Is the nation's biggest gun-rights group on the ropes?
US-POLITICS-GUNS
The logo of the National Rifle Association at an outdoor sports trade show.Dominick Reuter / AFP-Getty Images file

The heart of the National Rifle Association’s mission is to block the government from taking people’s guns.

Now the Second Amendment advocacy group says the government is trying to put it out of business.

The NRA said in a recent court filing that New York state’s campaign to push insurance companies and banks to cut ties with the organization had already cost it “tens of millions of dollars” this year and could ultimately make it “unable to exist as a not-for-profit or pursue its advocacy mission.”

Unless the courts step in and stop New York, “the NRA will suffer irrevocable loss and irreparable harm if it is unable to acquire insurance or other financial services,” the group said in a complaint submitted in federal court on July 20.

Even before the fight with New York, the NRA was struggling financially, reporting a $45 million budget deficit in 2016 tax documents.

The NRA is also at the center of an FBI investigation into an accused Russian spy's efforts to influence American politics.

And yet the NRA appears to remain at the peak of its powers, able to mobilize its millions of members to support state and federal political candidates who share its gun-rights agenda. It spent heavily on President Donald Trump’s 2016 campaign, and now has an avowed supporter in the White House.

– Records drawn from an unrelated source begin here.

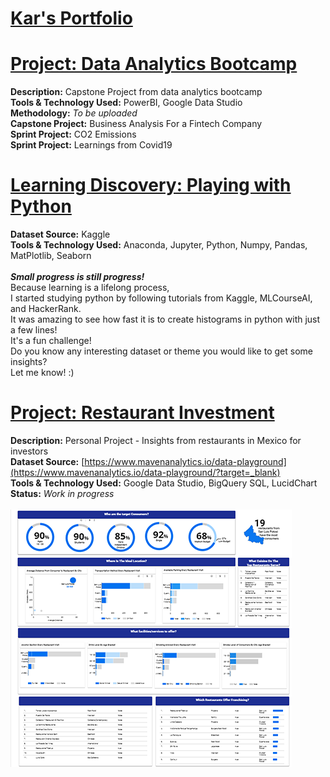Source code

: # [Kar's Portfolio](#) <br>
# [Project: Data Analytics Bootcamp](#) <br>
**Description:** Capstone Project from data analytics bootcamp
<br>
**Tools & Technology Used:** PowerBI, Google Data Studio <br>
**Methodology:** *To be uploaded* <br>
**Capstone Project:** Business Analysis For a Fintech Company <br>
**Sprint Project:** CO2 Emissions <br>
**Sprint Project:** Learnings from Covid19 <br>

# [Learning Discovery: Playing with Python](#) <br>
**Dataset Source:** Kaggle <br>
**Tools & Technology Used:** Anaconda, Jupyter, Python, Numpy, Pandas, MatPlotlib, Seaborn <br> <br>
***Small progress is still progress!***<br> 
Because learning is a lifelong process, <br>
I started studying python by following tutorials from Kaggle, MLCourseAI, and HackerRank.<br>
It was amazing to see how fast it is to create histograms in python with just a few lines!<br>
It's a fun challenge! 
<br>Do you know any interesting dataset or theme you would like to get some insights? 
<br>Let me know! :)
<br>

# [Project: Restaurant Investment](#) <br>
**Description:** Personal Project - Insights from restaurants in Mexico for investors <br>
**Dataset Source:** [https://www.mavenanalytics.io/data-playground](https://www.mavenanalytics.io/data-playground/?target=_blank) <br>
**Tools & Technology Used:** Google Data Studio, BigQuery SQL, LucidChart
<br>
**Status:**
*Work in progress* <br> <br>
[![](https://github.com/karquiambao/Kar_Portfolio/blob/main/images/portfolio-project1.png?raw=true)](#)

But the NRA’s legal arguments make it appear that it is now at the edge of doom.

Its lawsuit accuses New York of a “blacklisting campaign” comprised of “selective prosecution, backroom exhortations, and public threats” that “will imminently deprive the NRA of basic bank-depository services, corporate insurance coverage, and other financial services essential to the NRA’s corporate existence and its advocacy mission.”

While the NRA and New York Gov. Andrew Cuomo have a long history of antagonism, the current dispute relates to a set of actions he began this spring that he invited other states to join on Saturday.

"At a time when Washington has completely abdicated its responsibility to protect the American people, states must lead," Cuomo said. "I am calling on states across the country to join New York to outlaw this absurd program that insures intentional criminal conduct."

Back in April, Cuomo ordered the state Department of Financial Services, which regulates all banks and insurance companies doing business in New York, to urge those companies to reconsider its ties to the NRA. The DFS complied with an industry memo that cited a public and corporate backlash against the NRA following the Feb. 14 massacre at a high school in Parkland, Florida ─ essentially telling them to join the backlash.

Then the DFS went after companies that did business with the NRA, fining Lockton Companies and Chubb for underwriting the NRA’s “Carry Guard” insurance, which the agency said unlawfully covered gun owners’ “acts of intentional wrongdoing.” (The NRA says the program covers members’ expenses “arising out of the lawful self-defense use of a legally possessed firearm.”)

The NRA’s lawsuit accuses New York of a campaign to deprive its members of “their First Amendment rights to speak freely about gun-related issues and defend the Second Amendment.”

The NRA did not respond to request for comment, but Cuomo doubled down on his position on Saturday.

"Every time there's a shooting, politicians and the NRA offer American families nothing more than thoughts and prayers," Cuomo said. "If the NRA goes bankrupt because of the State of New York, they'll be in my thoughts and prayers."

The governor then concluded his Saturday statement with a pithy: "I'll see you in court."